I’m standing on the biggest stage I’ve ever been on on the east coast of Florida in early November and I’m doing jumping jacks. The band on the side stage is playing some awful versions of some cover songs and I’m waiting for the sound guy to give me the thumbs up. I’ve traveled all the way down here to open for .38 Special at the annual Jensen Beach Pineapple Festival. I’m looking out into a sea of people and an orange-pink sunset over the carnival rides. I’m nervous. And it’s freezing.

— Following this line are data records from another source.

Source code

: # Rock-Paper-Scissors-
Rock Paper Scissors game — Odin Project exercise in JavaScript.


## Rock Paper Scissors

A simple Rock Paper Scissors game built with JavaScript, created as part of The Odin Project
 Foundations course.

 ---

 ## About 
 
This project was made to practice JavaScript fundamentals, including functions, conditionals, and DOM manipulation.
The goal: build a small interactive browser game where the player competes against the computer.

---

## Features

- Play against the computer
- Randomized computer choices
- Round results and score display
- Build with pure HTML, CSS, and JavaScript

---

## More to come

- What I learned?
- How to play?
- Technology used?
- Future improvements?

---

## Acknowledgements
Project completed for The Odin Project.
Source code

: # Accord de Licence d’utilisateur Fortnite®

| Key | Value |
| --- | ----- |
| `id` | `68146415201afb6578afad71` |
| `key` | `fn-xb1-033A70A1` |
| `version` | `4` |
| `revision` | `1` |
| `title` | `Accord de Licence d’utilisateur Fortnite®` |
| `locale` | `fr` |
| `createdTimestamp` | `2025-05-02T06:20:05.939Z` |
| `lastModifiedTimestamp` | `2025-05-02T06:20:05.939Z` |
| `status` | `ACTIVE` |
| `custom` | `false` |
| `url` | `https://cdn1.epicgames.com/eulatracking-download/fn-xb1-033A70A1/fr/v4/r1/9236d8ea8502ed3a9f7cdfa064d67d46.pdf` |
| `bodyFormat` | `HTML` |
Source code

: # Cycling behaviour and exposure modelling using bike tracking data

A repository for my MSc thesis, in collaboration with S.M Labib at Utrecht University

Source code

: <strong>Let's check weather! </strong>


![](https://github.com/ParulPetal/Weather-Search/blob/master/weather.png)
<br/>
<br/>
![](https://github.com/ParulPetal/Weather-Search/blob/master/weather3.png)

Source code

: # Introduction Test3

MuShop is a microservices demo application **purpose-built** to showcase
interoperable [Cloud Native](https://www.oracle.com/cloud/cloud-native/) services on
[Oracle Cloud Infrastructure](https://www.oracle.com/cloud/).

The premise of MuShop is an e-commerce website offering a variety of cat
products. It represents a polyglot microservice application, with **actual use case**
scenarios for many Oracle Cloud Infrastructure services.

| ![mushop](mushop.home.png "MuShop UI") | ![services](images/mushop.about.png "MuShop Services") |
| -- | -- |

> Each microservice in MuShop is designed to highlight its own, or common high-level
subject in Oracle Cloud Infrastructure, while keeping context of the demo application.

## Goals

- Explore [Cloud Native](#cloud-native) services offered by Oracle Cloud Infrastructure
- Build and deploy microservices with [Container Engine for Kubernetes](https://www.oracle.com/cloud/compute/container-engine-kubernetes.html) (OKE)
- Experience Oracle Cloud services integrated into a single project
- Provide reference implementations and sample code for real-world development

I’ve been in Florida for 3 days. I arrived in Miami Wednesday night and it was 85 and muggy as hell. I got off the plane and went to the car rental terminal to pick up the car I’d reserved for the 8 days I’ll be down here. I go to the pick up counter and present my license and credit card. They turn me down for a car. Why? I ask. We need the whole rental amount plus double that for a deposit. Over $800. I’ve never heard of this before. But now I’m a little panicked. I know I have about $400 on my card and the rental deal was supposed to be $275 for the week. I go to another rental counter. They give me a price. It’s much more than I have and more than double the amount on the car I had reserved. I look them up on line and the advertised rate is different than what they just quoted me. They can give me the deal if I reserve the car online. I’m standing at the counter now and on their website on my I-phone reserving a car online so I can get it at the discount from the person standing right in front of me. This is weird. After a few minutes I have my confirmation # which I show to the girl behind the desk and I’m on my way to pick up my economy car. Luckily, they only have 4 cars left and I get bumped up to a Jetta. Score!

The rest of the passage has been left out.